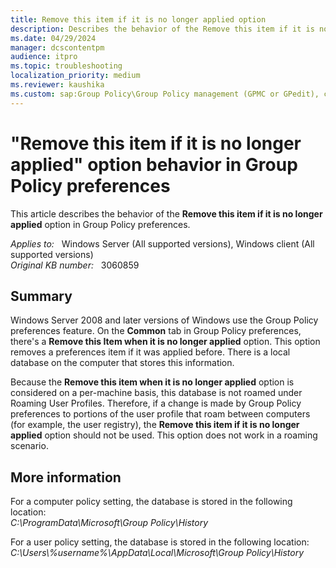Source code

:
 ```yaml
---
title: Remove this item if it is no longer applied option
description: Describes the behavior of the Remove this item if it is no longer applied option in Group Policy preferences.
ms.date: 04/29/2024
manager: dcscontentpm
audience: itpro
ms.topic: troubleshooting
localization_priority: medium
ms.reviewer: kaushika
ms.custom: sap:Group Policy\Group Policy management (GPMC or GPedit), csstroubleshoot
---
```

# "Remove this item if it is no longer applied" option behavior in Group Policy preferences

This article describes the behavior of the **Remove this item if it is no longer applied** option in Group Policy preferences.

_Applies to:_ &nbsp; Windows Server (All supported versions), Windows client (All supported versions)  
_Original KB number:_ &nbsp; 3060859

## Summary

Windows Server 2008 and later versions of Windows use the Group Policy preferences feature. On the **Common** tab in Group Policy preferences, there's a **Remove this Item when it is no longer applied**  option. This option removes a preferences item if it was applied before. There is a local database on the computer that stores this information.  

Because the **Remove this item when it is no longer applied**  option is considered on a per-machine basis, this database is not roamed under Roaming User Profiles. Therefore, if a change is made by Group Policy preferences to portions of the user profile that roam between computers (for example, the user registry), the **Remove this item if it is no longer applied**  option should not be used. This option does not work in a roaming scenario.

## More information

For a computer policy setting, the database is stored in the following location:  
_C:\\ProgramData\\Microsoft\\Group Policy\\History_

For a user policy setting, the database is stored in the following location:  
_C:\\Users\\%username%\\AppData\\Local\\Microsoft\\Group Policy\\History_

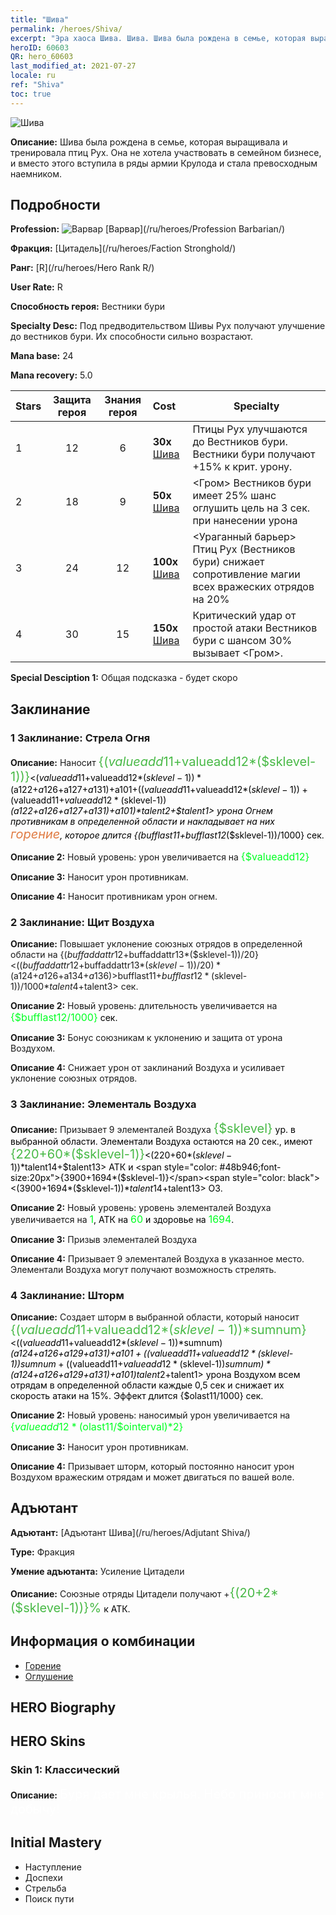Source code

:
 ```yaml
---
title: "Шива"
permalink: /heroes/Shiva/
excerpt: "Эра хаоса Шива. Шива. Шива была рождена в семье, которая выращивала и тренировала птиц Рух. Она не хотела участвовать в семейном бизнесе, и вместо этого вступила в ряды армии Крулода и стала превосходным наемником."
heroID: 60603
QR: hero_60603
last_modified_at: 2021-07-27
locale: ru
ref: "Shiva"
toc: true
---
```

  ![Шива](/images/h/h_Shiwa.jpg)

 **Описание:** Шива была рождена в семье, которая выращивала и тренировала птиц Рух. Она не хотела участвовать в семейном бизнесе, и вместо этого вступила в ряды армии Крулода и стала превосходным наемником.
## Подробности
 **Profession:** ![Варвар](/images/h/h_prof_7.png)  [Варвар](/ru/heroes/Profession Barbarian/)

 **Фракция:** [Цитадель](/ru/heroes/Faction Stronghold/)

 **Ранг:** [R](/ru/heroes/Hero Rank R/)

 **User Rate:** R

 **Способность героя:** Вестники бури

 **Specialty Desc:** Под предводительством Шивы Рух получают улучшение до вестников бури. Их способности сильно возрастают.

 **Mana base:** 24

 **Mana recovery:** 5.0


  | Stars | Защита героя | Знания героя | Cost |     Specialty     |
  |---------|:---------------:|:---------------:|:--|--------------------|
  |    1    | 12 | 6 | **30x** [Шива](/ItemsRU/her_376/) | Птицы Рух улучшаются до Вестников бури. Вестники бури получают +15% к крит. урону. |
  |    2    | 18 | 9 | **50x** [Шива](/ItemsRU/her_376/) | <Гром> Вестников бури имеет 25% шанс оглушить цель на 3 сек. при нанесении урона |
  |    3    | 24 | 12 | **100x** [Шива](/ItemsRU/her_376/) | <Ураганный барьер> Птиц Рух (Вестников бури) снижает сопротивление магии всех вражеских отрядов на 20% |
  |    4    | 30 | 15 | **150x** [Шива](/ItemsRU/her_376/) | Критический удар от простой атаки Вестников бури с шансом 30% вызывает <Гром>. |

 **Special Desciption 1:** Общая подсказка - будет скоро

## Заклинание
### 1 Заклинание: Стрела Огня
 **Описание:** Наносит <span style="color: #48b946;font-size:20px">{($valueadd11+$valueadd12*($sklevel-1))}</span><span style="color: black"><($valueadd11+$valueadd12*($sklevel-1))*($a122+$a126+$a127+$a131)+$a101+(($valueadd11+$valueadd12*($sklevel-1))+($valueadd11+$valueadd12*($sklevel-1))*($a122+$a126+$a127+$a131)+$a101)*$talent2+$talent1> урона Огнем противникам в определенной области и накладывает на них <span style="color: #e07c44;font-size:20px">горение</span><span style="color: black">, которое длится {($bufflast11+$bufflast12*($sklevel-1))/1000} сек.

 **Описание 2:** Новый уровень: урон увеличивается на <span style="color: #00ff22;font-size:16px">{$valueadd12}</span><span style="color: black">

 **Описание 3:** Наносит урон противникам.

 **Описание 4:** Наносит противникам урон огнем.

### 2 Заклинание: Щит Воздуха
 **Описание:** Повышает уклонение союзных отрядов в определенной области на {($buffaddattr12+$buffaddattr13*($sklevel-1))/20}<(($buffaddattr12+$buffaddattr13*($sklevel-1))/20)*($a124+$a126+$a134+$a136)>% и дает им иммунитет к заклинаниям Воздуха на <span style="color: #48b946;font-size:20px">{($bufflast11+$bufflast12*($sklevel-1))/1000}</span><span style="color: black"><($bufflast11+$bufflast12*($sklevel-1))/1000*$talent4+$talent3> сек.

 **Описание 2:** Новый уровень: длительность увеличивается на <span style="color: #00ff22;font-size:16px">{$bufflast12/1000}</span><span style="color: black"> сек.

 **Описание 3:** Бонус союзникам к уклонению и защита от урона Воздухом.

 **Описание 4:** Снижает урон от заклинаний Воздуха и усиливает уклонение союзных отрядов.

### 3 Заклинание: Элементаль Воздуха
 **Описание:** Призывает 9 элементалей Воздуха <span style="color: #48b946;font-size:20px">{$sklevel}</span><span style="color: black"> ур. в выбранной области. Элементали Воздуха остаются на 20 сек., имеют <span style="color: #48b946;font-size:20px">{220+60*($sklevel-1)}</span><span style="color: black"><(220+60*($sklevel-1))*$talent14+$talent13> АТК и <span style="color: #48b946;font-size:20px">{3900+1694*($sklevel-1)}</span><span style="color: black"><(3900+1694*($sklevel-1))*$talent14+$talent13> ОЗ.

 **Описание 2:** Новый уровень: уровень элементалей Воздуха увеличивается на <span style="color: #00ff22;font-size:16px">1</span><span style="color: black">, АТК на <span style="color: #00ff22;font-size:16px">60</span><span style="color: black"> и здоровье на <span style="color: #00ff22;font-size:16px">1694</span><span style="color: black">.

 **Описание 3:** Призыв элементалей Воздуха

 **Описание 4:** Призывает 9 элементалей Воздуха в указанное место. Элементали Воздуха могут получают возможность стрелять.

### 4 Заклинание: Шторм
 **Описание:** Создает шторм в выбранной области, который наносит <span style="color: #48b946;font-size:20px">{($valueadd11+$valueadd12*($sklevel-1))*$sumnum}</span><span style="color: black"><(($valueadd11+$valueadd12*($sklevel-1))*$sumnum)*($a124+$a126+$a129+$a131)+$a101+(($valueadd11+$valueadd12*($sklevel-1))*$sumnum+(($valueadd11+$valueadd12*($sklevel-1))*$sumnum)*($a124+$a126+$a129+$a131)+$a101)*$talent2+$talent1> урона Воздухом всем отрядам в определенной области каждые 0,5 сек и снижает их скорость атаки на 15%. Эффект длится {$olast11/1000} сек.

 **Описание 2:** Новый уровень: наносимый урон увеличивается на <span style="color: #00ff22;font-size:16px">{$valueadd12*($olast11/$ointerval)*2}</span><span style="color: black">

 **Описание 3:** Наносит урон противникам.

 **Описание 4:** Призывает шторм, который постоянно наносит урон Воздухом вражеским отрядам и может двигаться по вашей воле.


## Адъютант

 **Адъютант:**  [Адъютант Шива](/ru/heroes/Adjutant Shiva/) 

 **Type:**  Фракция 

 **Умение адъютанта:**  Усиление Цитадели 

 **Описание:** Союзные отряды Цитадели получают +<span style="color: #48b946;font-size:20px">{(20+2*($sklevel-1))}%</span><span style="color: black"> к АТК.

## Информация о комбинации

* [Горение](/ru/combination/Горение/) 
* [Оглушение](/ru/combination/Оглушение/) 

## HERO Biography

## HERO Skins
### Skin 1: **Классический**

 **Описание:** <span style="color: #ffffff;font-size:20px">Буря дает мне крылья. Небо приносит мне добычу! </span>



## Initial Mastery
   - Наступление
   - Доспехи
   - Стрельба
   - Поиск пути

────────────────────────────────────────

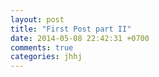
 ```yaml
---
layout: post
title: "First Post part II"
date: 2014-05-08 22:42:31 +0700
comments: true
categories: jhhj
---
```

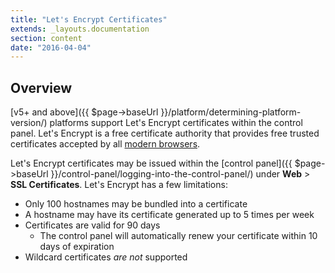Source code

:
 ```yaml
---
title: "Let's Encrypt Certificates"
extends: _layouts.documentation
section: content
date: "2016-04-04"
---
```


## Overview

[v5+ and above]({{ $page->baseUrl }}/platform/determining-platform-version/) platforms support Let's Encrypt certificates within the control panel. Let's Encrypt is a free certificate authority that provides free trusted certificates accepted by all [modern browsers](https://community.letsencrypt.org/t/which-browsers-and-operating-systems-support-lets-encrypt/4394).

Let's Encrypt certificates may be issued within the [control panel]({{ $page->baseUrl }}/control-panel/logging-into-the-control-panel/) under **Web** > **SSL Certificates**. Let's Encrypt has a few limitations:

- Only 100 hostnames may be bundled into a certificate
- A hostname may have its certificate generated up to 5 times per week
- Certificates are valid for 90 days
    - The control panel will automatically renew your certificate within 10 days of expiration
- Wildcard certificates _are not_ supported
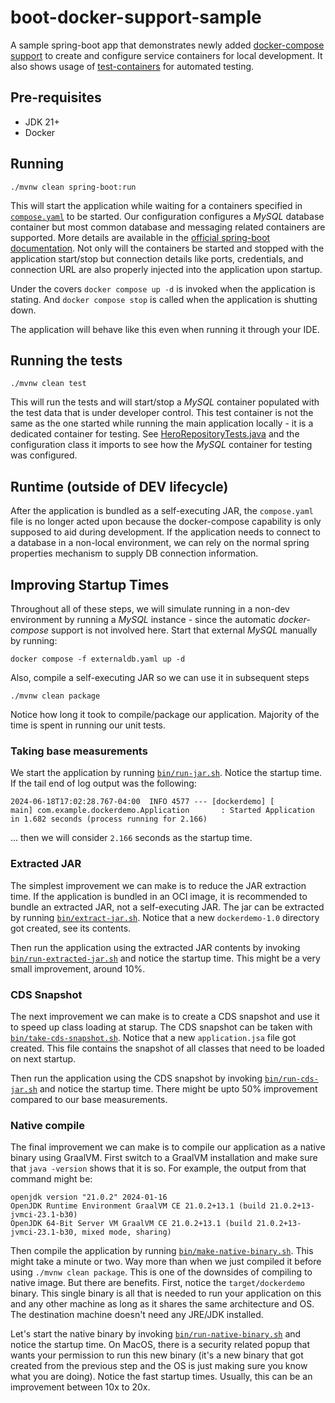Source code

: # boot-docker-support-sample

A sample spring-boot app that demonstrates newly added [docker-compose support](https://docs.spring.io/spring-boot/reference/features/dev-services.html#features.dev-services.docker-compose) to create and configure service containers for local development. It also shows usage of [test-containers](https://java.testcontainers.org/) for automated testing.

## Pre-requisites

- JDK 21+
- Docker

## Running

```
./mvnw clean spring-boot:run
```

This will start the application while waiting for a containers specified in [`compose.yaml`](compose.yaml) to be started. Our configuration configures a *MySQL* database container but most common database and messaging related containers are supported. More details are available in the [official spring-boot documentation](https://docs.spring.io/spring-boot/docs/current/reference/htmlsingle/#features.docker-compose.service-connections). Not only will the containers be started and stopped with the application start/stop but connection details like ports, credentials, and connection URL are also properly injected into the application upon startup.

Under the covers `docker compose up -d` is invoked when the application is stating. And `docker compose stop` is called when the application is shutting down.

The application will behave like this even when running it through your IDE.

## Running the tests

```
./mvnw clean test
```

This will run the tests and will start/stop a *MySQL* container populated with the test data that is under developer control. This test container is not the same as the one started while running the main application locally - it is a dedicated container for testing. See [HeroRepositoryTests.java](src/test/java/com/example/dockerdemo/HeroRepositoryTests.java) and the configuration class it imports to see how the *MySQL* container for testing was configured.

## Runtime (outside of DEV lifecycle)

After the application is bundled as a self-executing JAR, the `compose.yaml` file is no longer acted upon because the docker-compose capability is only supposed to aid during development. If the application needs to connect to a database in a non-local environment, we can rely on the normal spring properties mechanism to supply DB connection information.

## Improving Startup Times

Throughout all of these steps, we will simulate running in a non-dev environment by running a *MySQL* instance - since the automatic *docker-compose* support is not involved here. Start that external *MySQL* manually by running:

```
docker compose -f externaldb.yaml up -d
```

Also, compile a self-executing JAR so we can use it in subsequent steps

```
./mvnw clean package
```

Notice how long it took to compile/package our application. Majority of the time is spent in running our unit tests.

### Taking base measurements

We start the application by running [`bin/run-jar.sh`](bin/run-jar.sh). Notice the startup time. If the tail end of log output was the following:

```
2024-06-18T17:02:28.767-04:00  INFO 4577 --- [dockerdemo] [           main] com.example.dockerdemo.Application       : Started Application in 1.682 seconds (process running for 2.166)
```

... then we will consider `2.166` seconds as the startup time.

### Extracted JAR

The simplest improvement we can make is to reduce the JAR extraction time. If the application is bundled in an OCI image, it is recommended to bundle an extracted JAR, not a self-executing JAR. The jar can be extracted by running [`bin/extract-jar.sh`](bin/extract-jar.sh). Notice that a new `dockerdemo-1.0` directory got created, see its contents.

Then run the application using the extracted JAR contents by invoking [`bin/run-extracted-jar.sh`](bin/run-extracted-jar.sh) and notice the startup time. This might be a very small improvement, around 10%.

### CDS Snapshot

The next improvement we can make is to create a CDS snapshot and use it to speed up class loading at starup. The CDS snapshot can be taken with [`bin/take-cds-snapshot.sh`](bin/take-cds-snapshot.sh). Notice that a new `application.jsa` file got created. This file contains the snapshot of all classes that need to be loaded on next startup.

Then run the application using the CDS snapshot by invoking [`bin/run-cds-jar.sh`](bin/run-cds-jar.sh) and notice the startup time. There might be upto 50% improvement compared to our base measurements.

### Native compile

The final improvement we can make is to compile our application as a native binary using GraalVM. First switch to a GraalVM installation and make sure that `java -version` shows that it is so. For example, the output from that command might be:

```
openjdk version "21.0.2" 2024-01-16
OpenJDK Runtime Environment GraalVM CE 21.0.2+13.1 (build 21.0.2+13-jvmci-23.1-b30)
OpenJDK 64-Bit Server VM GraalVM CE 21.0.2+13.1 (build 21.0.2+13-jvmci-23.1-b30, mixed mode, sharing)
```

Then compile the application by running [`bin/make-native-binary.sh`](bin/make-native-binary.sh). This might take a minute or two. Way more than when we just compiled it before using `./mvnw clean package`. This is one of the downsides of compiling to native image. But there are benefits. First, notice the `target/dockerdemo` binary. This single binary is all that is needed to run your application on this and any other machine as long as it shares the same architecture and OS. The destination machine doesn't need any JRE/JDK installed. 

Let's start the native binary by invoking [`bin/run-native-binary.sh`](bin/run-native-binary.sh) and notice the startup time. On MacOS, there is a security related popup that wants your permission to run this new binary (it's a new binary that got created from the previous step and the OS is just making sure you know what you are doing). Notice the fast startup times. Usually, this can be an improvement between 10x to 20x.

────────────────────────────────────────

Retype exactly the lines above, from the one with "уклонение союзных отрядов." through the one with "### 4 Заклинание: Шторм", inclusive.

RESPONSE FOR THIS EXERCISE:
 **Описание 4:** Снижает урон от заклинаний Воздуха и усиливает уклонение союзных отрядов.

### 3 Заклинание: Элементаль Воздуха
 **Описание:** Призывает 9 элементалей Воздуха <span style="color: #48b946;font-size:20px">{$sklevel}</span><span style="color: black"> ур. в выбранной области. Элементали Воздуха остаются на 20 сек., имеют <span style="color: #48b946;font-size:20px">{220+60*($sklevel-1)}</span><span style="color: black"><(220+60*($sklevel-1))*$talent14+$talent13> АТК и <span style="color: #48b946;font-size:20px">{3900+1694*($sklevel-1)}</span><span style="color: black"><(3900+1694*($sklevel-1))*$talent14+$talent13> ОЗ.

 **Описание 2:** Новый уровень: уровень элементалей Воздуха увеличивается на <span style="color: #00ff22;font-size:16px">1</span><span style="color: black">, АТК на <span style="color: #00ff22;font-size:16px">60</span><span style="color: black"> и здоровье на <span style="color: #00ff22;font-size:16px">1694</span><span style="color: black">.

 **Описание 3:** Призыв элементалей Воздуха

 **Описание 4:** Призывает 9 элементалей Воздуха в указанное место. Элементали Воздуха могут получают возможность стрелять.

### 4 Заклинание: Шторм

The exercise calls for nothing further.